This will affect any user with a high standard deviation in their application's response time.
Lets take an extreme case as an example: An application that has an average response time of 100ms, however 1% of the responses have a 3s response time. They have relatively small load and they only have 2 web dynos running. The admin thinks: We have this occasional slow response, but it should be fine. When one dyno is chewing on the 3s task, the other dyno will pick up the slack. Wrong.
With random routing, when one dyno is chewing on the slow task, 50% of the incoming requests are stacking up in that dyno's queue. The other dyno may be able to easily handle it's load, but half of your responses are still getting hit with 3s+ delays.
This is an extreme example, but this is not a rare issue. As the admin, unless you know about this issue, you will be perplexed by the seemingly random slow response times your users will be reporting. You won't see the problem in your logs, or your New Relic performance reports, but your customers will notice.

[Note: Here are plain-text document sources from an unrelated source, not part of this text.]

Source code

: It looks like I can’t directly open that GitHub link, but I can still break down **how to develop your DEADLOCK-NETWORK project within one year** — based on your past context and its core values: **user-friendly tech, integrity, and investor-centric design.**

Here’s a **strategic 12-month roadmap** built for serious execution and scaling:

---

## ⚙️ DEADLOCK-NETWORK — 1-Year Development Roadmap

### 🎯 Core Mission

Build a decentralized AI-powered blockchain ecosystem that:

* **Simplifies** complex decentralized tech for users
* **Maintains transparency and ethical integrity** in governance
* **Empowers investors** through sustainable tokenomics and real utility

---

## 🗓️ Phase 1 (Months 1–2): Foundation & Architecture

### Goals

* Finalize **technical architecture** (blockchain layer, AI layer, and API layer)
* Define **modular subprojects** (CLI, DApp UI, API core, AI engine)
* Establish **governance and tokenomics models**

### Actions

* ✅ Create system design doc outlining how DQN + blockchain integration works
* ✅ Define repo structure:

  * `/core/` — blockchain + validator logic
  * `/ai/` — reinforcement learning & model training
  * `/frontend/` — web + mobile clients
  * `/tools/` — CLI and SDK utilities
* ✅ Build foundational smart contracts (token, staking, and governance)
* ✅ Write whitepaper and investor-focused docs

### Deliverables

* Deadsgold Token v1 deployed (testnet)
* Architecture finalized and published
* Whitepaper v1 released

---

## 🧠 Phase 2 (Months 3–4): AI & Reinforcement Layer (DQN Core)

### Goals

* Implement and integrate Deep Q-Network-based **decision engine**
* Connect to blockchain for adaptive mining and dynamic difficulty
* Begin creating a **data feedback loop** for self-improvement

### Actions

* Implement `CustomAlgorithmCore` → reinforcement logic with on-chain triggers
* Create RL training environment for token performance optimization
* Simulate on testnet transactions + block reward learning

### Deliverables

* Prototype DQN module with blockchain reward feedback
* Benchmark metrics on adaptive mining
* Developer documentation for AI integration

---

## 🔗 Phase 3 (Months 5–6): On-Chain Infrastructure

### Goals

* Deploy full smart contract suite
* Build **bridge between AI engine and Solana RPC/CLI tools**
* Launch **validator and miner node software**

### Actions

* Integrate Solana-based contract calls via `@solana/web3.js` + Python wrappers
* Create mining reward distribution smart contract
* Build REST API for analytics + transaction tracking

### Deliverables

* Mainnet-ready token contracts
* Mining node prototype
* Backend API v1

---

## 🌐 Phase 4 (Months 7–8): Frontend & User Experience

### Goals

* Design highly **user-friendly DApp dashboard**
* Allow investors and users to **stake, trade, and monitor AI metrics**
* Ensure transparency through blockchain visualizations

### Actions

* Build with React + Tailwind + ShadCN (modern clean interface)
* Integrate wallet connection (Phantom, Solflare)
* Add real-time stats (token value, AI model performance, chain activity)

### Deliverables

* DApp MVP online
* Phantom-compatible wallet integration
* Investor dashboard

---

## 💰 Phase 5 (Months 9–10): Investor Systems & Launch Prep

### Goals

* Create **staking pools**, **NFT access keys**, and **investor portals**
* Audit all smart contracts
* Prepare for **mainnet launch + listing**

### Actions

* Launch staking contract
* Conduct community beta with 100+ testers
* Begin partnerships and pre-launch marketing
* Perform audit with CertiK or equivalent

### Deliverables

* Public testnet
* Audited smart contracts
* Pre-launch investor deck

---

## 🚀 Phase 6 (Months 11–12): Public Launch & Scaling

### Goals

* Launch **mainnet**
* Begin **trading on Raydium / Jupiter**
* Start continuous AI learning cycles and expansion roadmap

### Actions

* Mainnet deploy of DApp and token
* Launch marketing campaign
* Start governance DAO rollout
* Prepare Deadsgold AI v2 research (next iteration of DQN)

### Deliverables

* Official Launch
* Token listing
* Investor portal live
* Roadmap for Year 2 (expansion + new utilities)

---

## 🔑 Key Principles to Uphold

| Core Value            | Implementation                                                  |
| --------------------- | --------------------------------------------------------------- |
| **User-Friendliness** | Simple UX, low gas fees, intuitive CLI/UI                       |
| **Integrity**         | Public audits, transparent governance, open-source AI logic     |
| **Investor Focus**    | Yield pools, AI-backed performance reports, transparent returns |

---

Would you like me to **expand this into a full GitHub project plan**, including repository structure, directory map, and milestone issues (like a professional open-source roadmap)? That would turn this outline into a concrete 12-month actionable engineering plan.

As others have pointed out, a major selling point of Heroku is it is supposed to "just work." These sorts of issues are supposed to be intelligently handled by their super-slick infrastructure. In my opinion, this is a serious issue. The fact that this has been biting users for 3 years now and Heroku is only willing to address the problem after they get major bad press is disheartening.
I have always been impressed by Heroku, especially how they constantly step up, admit their mistakes, and appear to be as transparent as possible about how they will fix their issues. This situation is seriously disappointing.
I am sure this is a very difficult problem to solve at their scale, but this is really what we as customers are paying them to solve.